Task details:
Your answer should be the lines below from the one holding "Second, each recovered" through the one holding "J.~L.~Massey, Shift-register synthesis", copied exactly and with nothing else.

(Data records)
※ ※ ※

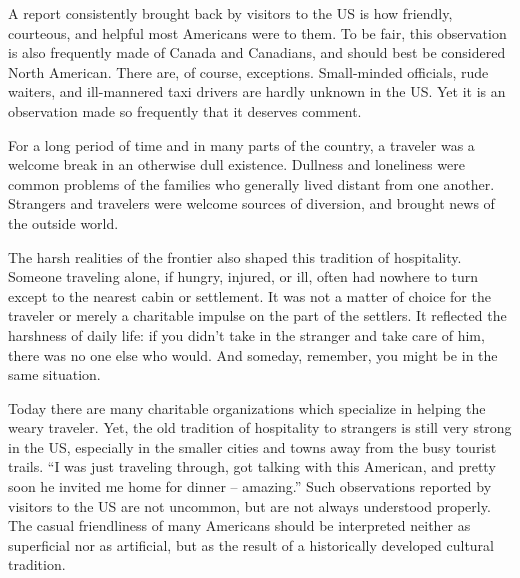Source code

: \documentclass[a4paper]{article}
\begin{document}
\par
A report consistently brought back by visitors to the US is how friendly, courteous, and helpful most Americans were to them. To be fair, this observation is also frequently made of Canada and Canadians, and should best be considered North American. There are, of course, exceptions. Small-minded officials, rude waiters, and ill-mannered taxi drivers are hardly unknown in the US. Yet it is an observation made so frequently that it deserves comment.

\par
For a long period of time and in many parts of the country, a traveler was a welcome break in an otherwise dull existence. Dullness and loneliness were common problems of the families who generally lived distant from one another. Strangers and travelers were welcome sources of diversion, and brought news of the outside world.

\par
The harsh realities of the frontier also shaped this tradition of hospitality. Someone traveling alone, if hungry, injured, or ill, often had nowhere to turn except to the nearest cabin or settlement. It was not a matter of choice for the traveler or merely a charitable impulse on the part of the settlers. It reflected the harshness of daily life: if you didn’t take in the stranger and take care of him, there was no one else who would. And someday, remember, you might be in the same situation.

\par
Today there are many charitable organizations which specialize in helping the weary traveler. Yet, the old tradition of hospitality to strangers is still very strong in the US, especially in the smaller cities and towns away from the busy tourist trails. “I was just traveling through, got talking with this American, and pretty soon he invited me home for dinner -- amazing.” Such observations reported by visitors to the US are not uncommon, but are not always understood properly. The casual friendliness of many Americans should be interpreted neither as superficial nor as artificial, but as the result of a historically developed cultural tradition.
\end{document}
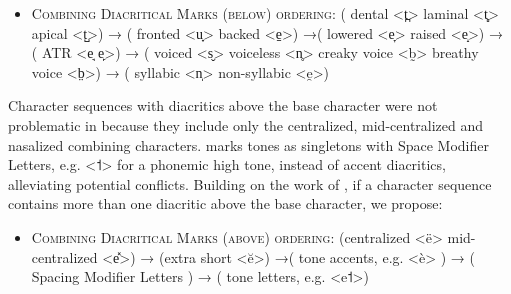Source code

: \begin{itemize}
	\itemsep1pt\parskip0pt \item \textsc{Combining Diacritical
	Marks (below) ordering:} ( dental <t̪> \textbar{} laminal <t̻>
	\textbar{} apical <t̺>) → ( fronted <u̟> \textbar{} backed <e̠>) →(
	lowered <e̞> \textbar{} raised <e̝>) → ( ATR <e̘ e̙>) → ( voiced <s̬>
	\textbar{} voiceless <n̥> \textbar{} creaky voice <b̰> \textbar{}
	breathy voice <b̤>) → ( syllabic <n̩> \textbar{} non-syllabic <e̯>)
\end{itemize}

Character sequences with diacritics above the base character were not
problematic in \citet{Moran2012} because they include only the centralized,
mid-centralized and nasalized combining characters. \citet{Moran2012} marks
tones as singletons with Space Modifier Letters, e.g. \textless{}˦\textgreater{}
for a phonemic high tone, instead of accent diacritics, alleviating potential
conflicts. Building on the work of \citet{Moran2012}, if a character sequence
contains more than one diacritic above the base character, we propose:

\begin{itemize}
	\itemsep1pt\parskip0pt \item \textsc{Combining Diacritical
	Marks (above) ordering:} (centralized <ë> \textbar{} mid-centralized
	<e̽>) → (extra short <ĕ>) →( tone accents, e.g. <è> ) → ( Spacing
	Modifier Letters ) → ( tone letters, e.g. <e˦>)
\end{itemize}
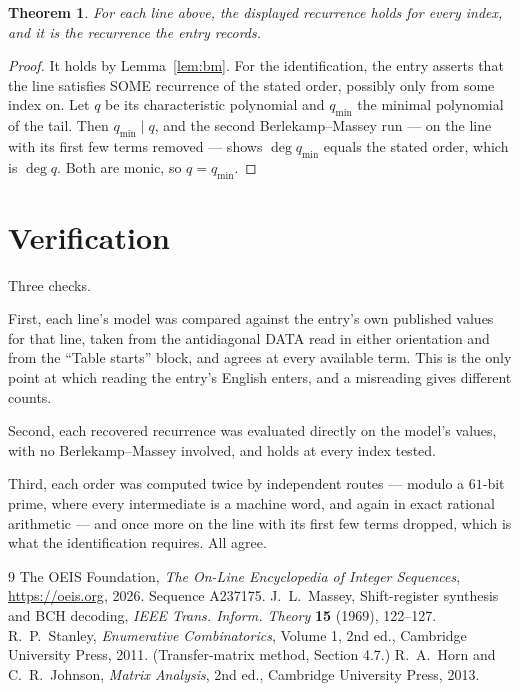 \documentclass[11pt,a4paper]{article}
\theoremstyle{plain}
\newtheorem{theorem}{Theorem}
\theoremstyle{definition}
\begin{document}
\begin{theorem}
For each line above, the displayed recurrence holds for every index, and it is the recurrence
the entry records.
\end{theorem}

\begin{proof}
It holds by Lemma~\ref{lem:bm}. For the identification, the entry asserts that the line
satisfies SOME recurrence of the stated order, possibly only from some index on. Let $q$ be its
characteristic polynomial and $q_{\min}$ the minimal polynomial of the tail. Then
$q_{\min}\mid q$, and the second Berlekamp--Massey run --- on the line with its first few
terms removed --- shows $\deg q_{\min}$ equals the stated order, which is $\deg q$. Both are
monic, so $q=q_{\min}$.
\end{proof}

\section{Verification}

Three checks.

First, each line's model was compared against the entry's own published values for that line,
taken from the antidiagonal DATA read in either orientation and from the ``Table starts''
block, and agrees at every available term. This is the only point at which reading the entry's
English enters, and a misreading gives different counts.

Second, each recovered recurrence was evaluated directly on the model's values, with no
Berlekamp--Massey involved, and holds at every index tested.

Third, each order was computed twice by independent routes --- modulo a $61$-bit prime, where
every intermediate is a machine word, and again in exact rational arithmetic --- and once more
on the line with its first few terms dropped, which is what the identification requires. All
agree.

\begin{thebibliography}{9}
 The OEIS Foundation, \emph{The On-Line Encyclopedia of Integer
Sequences}, \url{https://oeis.org}, 2026. Sequence A237175.
 J.~L.~Massey, Shift-register synthesis and BCH decoding, \emph{IEEE
Trans. Inform. Theory} \textbf{15} (1969), 122--127.
 R.~P.~Stanley, \emph{Enumerative Combinatorics}, Volume 1, 2nd ed.,
Cambridge University Press, 2011. (Transfer-matrix method, Section 4.7.)
 R.~A.~Horn and C.~R.~Johnson, \emph{Matrix Analysis}, 2nd ed., Cambridge
University Press, 2013.
\end{thebibliography}
\end{document}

※ ※ ※

Exercise output:
Second, each recovered recurrence was evaluated directly on the model's values, with no
Berlekamp--Massey involved, and holds at every index tested.

Third, each order was computed twice by independent routes --- modulo a $61$-bit prime, where
every intermediate is a machine word, and again in exact rational arithmetic --- and once more
on the line with its first few terms dropped, which is what the identification requires. All
agree.

\begin{thebibliography}{9}
 The OEIS Foundation, \emph{The On-Line Encyclopedia of Integer
Sequences}, \url{https://oeis.org}, 2026. Sequence A237175.
 J.~L.~Massey, Shift-register synthesis and BCH decoding, \emph{IEEE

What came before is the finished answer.